YOUR INSTRUCTIONS: Copy out every line of the records where the string "conforme" occurs.

BEGIN

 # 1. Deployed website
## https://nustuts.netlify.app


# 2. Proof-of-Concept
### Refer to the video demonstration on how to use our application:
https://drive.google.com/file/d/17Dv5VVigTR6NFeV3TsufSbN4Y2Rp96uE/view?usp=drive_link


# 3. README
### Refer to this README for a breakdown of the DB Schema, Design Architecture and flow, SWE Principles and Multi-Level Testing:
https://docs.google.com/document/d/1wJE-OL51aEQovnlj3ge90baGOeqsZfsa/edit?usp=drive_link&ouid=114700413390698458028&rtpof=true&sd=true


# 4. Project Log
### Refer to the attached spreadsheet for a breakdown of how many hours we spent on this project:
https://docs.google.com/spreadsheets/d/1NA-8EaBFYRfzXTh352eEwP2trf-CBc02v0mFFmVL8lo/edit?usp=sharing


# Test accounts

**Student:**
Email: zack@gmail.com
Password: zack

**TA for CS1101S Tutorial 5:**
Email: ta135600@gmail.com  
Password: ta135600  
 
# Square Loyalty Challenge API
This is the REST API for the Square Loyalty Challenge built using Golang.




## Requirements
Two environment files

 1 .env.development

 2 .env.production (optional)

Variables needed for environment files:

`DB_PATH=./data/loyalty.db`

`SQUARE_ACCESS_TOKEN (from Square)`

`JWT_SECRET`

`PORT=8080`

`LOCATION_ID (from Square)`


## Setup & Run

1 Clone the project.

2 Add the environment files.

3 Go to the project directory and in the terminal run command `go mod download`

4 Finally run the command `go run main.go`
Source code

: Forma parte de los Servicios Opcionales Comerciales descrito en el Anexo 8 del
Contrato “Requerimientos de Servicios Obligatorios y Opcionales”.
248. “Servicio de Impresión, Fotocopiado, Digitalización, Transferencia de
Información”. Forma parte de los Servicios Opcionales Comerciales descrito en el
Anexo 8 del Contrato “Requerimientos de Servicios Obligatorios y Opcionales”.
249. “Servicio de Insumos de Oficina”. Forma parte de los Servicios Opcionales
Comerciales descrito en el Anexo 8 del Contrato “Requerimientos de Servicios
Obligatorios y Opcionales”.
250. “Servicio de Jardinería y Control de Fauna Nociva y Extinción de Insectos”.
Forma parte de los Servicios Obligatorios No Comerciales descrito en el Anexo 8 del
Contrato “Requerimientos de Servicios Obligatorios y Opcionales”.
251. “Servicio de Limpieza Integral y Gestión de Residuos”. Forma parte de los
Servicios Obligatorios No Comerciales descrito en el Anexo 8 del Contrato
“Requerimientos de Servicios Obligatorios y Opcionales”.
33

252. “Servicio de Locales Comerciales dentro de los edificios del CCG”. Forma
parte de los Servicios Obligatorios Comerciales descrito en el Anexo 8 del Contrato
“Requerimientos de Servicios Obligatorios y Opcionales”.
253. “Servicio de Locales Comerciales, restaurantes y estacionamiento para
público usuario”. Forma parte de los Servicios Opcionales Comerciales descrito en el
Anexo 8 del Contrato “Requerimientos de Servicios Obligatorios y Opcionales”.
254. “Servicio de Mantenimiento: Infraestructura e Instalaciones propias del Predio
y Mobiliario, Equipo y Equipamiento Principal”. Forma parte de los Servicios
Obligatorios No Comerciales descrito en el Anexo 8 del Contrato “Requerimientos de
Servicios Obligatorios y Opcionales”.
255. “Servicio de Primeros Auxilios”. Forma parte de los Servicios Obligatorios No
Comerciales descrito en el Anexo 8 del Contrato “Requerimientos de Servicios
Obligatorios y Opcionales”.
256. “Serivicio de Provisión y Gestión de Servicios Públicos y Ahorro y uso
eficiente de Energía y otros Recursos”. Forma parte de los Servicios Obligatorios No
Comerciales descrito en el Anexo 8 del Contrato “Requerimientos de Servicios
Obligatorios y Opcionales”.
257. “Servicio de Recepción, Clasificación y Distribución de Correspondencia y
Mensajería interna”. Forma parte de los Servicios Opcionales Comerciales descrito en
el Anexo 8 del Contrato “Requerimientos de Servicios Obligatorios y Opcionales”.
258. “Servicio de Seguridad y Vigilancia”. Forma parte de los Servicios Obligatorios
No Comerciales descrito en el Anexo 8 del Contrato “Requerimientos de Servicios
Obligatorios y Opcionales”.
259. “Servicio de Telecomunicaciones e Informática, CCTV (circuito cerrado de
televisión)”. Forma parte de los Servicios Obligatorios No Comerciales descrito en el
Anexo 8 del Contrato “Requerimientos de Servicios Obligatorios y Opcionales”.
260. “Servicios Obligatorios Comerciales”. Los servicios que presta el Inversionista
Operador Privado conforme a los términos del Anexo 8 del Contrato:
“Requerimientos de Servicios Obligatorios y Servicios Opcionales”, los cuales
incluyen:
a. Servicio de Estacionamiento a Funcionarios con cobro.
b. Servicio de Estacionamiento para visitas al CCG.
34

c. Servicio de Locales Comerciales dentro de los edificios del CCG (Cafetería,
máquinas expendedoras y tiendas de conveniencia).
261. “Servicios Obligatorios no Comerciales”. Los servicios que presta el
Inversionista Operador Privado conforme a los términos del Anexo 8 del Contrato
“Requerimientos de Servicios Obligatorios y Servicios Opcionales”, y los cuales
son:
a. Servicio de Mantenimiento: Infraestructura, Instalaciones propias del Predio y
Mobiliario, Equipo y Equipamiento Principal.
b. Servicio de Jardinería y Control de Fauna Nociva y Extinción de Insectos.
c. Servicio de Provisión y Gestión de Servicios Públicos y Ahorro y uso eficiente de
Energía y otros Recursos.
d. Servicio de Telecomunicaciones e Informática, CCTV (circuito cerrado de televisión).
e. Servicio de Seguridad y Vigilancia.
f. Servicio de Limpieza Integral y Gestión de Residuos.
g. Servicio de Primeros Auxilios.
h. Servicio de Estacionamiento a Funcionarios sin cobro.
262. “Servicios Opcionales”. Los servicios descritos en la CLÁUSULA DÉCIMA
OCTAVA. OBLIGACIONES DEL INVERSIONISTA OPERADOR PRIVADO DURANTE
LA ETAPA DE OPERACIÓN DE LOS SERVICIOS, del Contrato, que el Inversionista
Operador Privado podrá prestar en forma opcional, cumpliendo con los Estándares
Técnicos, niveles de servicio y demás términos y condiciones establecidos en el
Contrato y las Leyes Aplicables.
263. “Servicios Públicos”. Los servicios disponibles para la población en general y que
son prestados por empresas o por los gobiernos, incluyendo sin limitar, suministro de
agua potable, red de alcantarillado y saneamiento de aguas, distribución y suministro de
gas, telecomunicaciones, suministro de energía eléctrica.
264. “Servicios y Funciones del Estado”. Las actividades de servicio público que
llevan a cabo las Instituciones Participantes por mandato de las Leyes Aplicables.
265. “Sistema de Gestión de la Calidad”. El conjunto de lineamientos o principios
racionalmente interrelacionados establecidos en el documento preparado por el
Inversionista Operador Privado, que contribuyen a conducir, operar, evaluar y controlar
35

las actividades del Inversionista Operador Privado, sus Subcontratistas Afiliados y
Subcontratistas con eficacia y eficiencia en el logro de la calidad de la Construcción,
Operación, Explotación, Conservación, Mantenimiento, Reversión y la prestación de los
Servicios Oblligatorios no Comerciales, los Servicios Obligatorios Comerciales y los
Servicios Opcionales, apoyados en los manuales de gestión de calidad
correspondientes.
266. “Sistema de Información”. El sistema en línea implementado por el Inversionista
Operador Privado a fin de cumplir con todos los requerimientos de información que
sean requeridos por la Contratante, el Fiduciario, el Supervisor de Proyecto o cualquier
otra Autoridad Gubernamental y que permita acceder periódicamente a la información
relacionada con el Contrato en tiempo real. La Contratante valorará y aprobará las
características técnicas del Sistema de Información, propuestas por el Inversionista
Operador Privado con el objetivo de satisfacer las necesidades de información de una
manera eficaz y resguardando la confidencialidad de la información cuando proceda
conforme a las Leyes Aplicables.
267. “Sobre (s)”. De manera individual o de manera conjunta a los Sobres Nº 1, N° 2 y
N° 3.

END

WRITTEN REPLY:
Operador Privado conforme a los términos del Anexo 8 del Contrato:
Inversionista Operador Privado conforme a los términos del Anexo 8 del Contrato
conforme a las Leyes Aplicables.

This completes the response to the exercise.